(Data items)
== Segment start ==

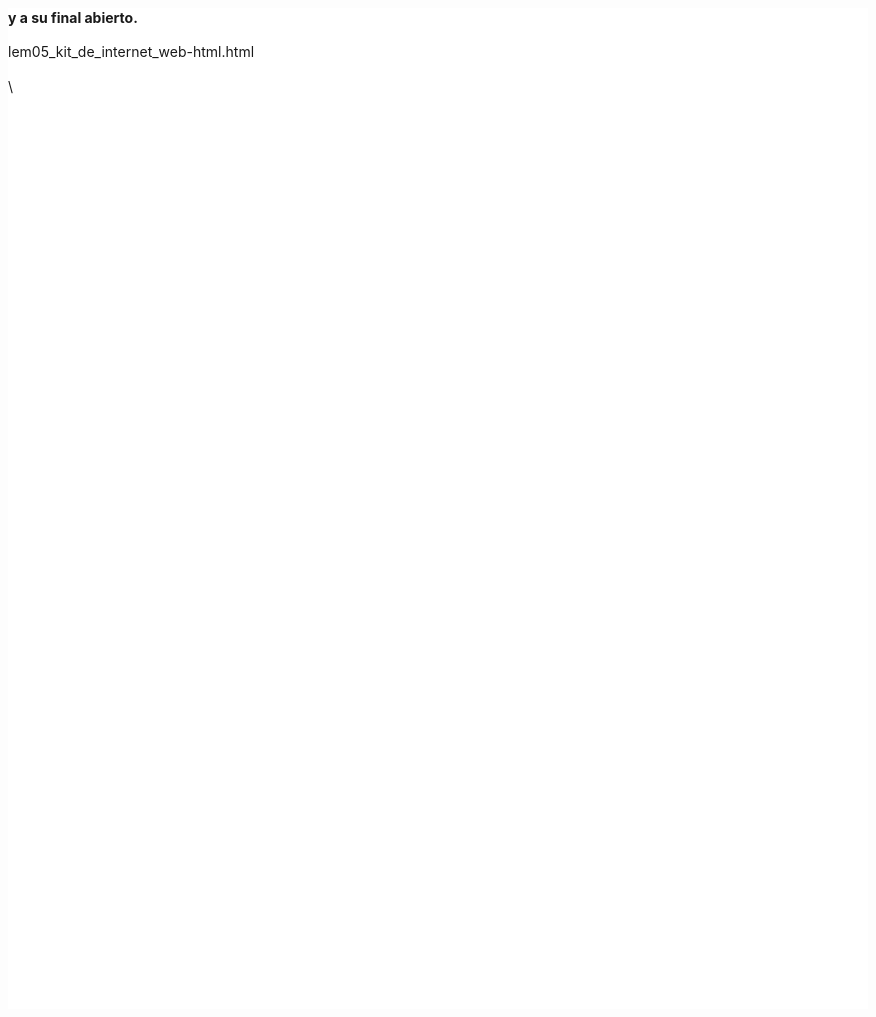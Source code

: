**y a su final abierto.**

lem05\_kit\_de\_internet\_web-html.html

\

![background image](lem05_kit_de_internet_web011.png)
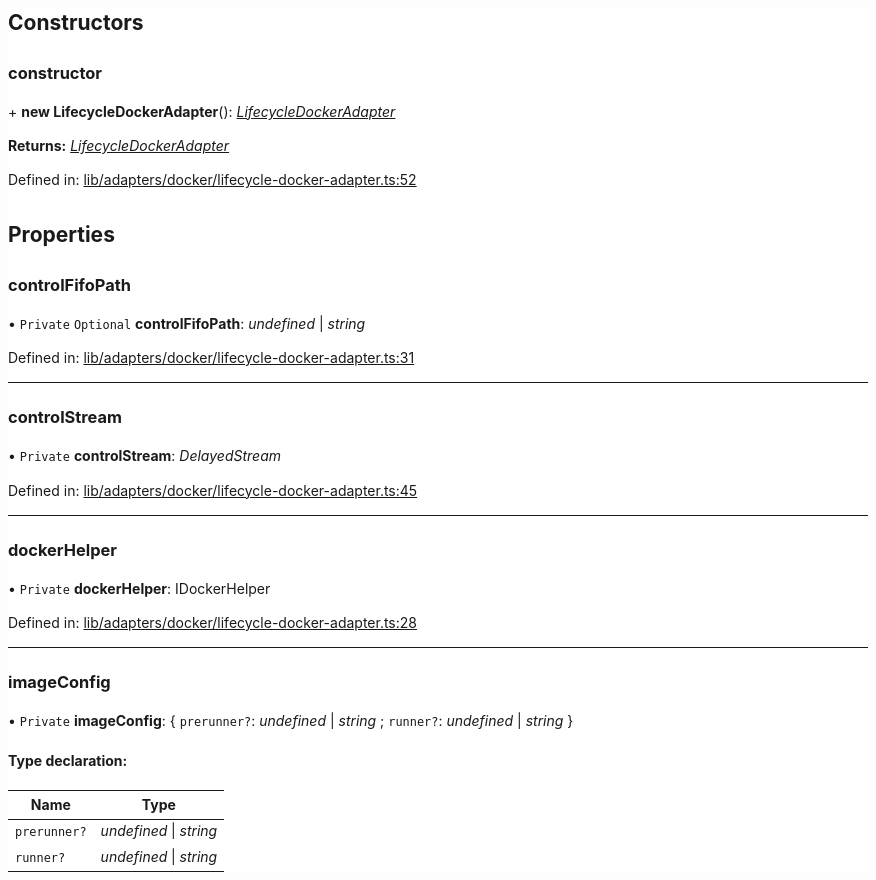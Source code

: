 ## Constructors

### constructor

\+ **new LifecycleDockerAdapter**(): [*LifecycleDockerAdapter*](lifecycledockeradapter.md)

**Returns:** [*LifecycleDockerAdapter*](lifecycledockeradapter.md)

Defined in: [lib/adapters/docker/lifecycle-docker-adapter.ts:52](https://github.com/scramjet-cloud-platform/scramjet-csi-dev/blob/28f9eb4/packages/supervisor/src/lib/adapters/docker/lifecycle-docker-adapter.ts#L52)

## Properties

### controlFifoPath

• `Private` `Optional` **controlFifoPath**: *undefined* \| *string*

Defined in: [lib/adapters/docker/lifecycle-docker-adapter.ts:31](https://github.com/scramjet-cloud-platform/scramjet-csi-dev/blob/28f9eb4/packages/supervisor/src/lib/adapters/docker/lifecycle-docker-adapter.ts#L31)

___

### controlStream

• `Private` **controlStream**: *DelayedStream*

Defined in: [lib/adapters/docker/lifecycle-docker-adapter.ts:45](https://github.com/scramjet-cloud-platform/scramjet-csi-dev/blob/28f9eb4/packages/supervisor/src/lib/adapters/docker/lifecycle-docker-adapter.ts#L45)

___

### dockerHelper

• `Private` **dockerHelper**: IDockerHelper

Defined in: [lib/adapters/docker/lifecycle-docker-adapter.ts:28](https://github.com/scramjet-cloud-platform/scramjet-csi-dev/blob/28f9eb4/packages/supervisor/src/lib/adapters/docker/lifecycle-docker-adapter.ts#L28)

___

### imageConfig

• `Private` **imageConfig**: { `prerunner?`: *undefined* \| *string* ; `runner?`: *undefined* \| *string*  }

#### Type declaration:

Name | Type |
------ | ------ |
`prerunner?` | *undefined* \| *string* |
`runner?` | *undefined* \| *string* |
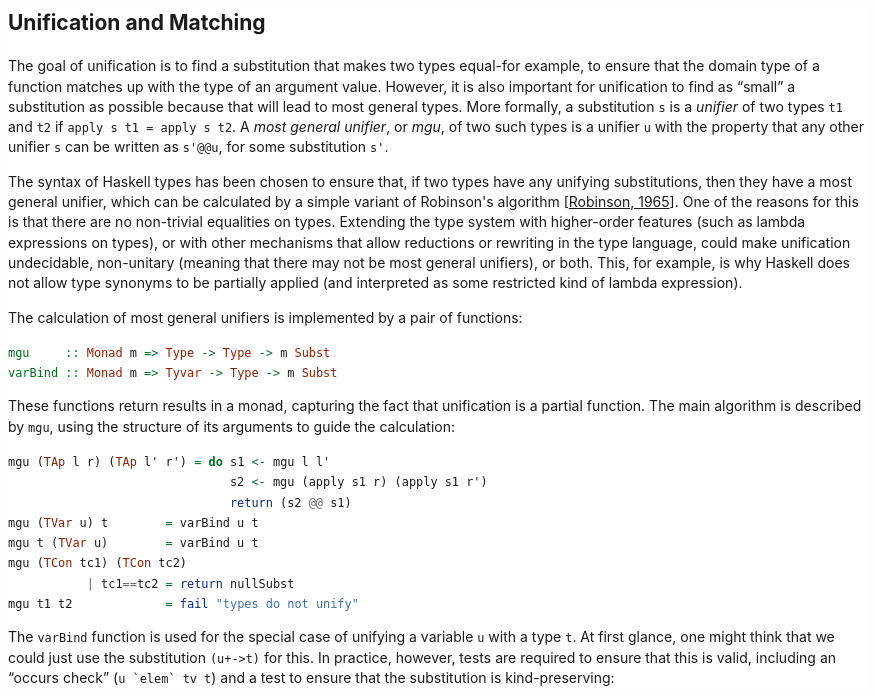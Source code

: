 ## Unification and Matching

The goal of unification is to find a substitution that makes two types
equal-for example, to ensure that the domain type of a function matches
up with the type of an argument value. However, it is also important for
unification to find as “small” a substitution as possible because that
will lead to most general types. More formally, a substitution `s` is a
*unifier* of two types `t1` and `t2` if `apply s t1 = apply s t2`. A
*most general unifier*, or *mgu*, of two such types is a unifier `u`
with the property that any other unifier `s` can be written as `s'@@u`,
for some substitution `s'`.

The syntax of Haskell types has been chosen to ensure that, if two
types have any unifying substitutions, then they have a most general
unifier, which can be calculated by a simple variant of Robinson's
algorithm [[Robinson, 1965](#robinson-1965)].  One of the reasons for
this is that there are no non-trivial equalities on types. Extending
the type system with higher-order features (such as lambda expressions
on types), or with other mechanisms that allow reductions or rewriting
in the type language, could make unification undecidable, non-unitary
(meaning that there may not be most general unifiers), or both. This,
for example, is why Haskell does not allow type synonyms to be
partially applied (and interpreted as some restricted kind of lambda
expression).

The calculation of most general unifiers is implemented by a pair of
functions:

``` haskell
mgu     :: Monad m => Type -> Type -> m Subst
varBind :: Monad m => Tyvar -> Type -> m Subst
```

These functions return results in a monad, capturing the fact that
unification is a partial function. The main algorithm is described by
`mgu`, using the structure of its arguments to guide the calculation:

``` haskell
mgu (TAp l r) (TAp l' r') = do s1 <- mgu l l'
                               s2 <- mgu (apply s1 r) (apply s1 r')
                               return (s2 @@ s1)
mgu (TVar u) t        = varBind u t
mgu t (TVar u)        = varBind u t
mgu (TCon tc1) (TCon tc2)
           | tc1==tc2 = return nullSubst
mgu t1 t2             = fail "types do not unify"
```

The `varBind` function is used for the special case of unifying a
variable `u` with a type `t`. At first glance, one might think that we
could just use the substitution `(u+->t)` for this. In practice,
however, tests are required to ensure that this is valid, including an
“occurs check” (`` u `elem` tv t ``) and a test to ensure that the
substitution is kind-preserving:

== Segment end ==

→ What is expected
State the number of lines above that hold the word "some", and say nothing else.

→ Response area
2